Sinan’ın eserlerinin listelerini veren Tezkire’lerde adları geçen, Mekke’deki Sultan Kanuni Süleyman medresesi ile hamamının ve yine Mekke ile Medine’de Haseki Hürrem Sultan imaretleri ise bugün ortada yoktur. Mekke’de Harem-i Şerif yanında 972 (1564/65)’de Sinan, Kanuni Sultan Süleyman adına dört mezhebe ayrılmış dört bölümlü büyük bir medrese yapmıştı. Her bir bölümün onaltı hücresi ile bir dershanesi vardı. Bu duruma göre, Osmanlı medreseleri içinde özel bir düzen gösteren ve ölçüleri çok büyük olduğu anlaşılan bu medrese yıkılıp ortadan kaldırılmıştır. Yine aynı yerdeki Haseki Hürrem Sultan İmareti de son yıllarda yıktırılmıştır.
Mimar Sinan’ın bugün İslam ülkelerinden Suriye’de iki önemli eseri bulunmaktadır. Bunlardan birincisi Halep’te Hüsrev Paşa camiidir. 1534’de Şam Beylerbeyi olan Hüsrev
Paşa için yaptırılarak 953 (1546)’de bitirilmiştir.

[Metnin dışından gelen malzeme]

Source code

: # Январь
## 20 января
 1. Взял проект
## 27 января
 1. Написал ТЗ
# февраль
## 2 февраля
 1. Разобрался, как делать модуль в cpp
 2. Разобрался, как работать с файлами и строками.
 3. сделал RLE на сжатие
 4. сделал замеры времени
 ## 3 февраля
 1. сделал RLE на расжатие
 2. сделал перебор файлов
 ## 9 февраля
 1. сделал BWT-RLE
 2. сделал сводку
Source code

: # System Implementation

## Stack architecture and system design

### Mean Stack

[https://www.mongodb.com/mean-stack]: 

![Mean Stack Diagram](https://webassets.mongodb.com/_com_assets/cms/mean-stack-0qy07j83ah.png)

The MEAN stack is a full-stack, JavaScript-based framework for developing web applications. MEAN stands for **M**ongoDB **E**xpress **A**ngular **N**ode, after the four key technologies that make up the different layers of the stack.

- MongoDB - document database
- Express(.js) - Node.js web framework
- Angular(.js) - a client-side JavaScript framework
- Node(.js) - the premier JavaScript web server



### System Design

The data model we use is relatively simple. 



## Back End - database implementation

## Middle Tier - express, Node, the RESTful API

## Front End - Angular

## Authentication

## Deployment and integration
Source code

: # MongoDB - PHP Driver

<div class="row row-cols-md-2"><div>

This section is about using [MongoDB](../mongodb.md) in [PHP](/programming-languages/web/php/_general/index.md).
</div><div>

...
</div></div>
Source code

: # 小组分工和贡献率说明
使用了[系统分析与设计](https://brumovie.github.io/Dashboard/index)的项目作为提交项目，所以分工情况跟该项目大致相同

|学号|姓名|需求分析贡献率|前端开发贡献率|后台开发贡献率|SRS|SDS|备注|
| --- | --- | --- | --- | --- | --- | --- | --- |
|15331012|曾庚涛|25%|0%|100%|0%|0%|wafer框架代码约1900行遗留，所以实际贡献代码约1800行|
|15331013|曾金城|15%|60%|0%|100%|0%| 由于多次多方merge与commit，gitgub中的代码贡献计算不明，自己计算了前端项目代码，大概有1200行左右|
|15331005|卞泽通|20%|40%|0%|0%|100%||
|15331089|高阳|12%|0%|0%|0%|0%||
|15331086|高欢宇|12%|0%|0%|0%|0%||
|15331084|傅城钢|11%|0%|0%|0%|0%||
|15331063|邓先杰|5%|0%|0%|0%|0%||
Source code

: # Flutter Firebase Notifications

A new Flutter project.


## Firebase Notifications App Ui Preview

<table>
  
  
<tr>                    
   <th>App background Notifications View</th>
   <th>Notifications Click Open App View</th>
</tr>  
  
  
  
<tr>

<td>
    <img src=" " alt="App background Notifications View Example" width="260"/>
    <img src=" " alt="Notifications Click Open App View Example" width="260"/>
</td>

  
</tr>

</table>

Hüsrev Paşa, Süleyman Paşa
ile Padişah Sultan Süleyman’ın huzurunda iken aralarında geçen çirkin bir olay
yüzünden yeise kapılıp, açlıkla intihar etmek suretiyle 951 (1544/45)’de
öldüğüne göre, camiin yapımı onun ölümünden sonra tamamlanmış olmalıdır.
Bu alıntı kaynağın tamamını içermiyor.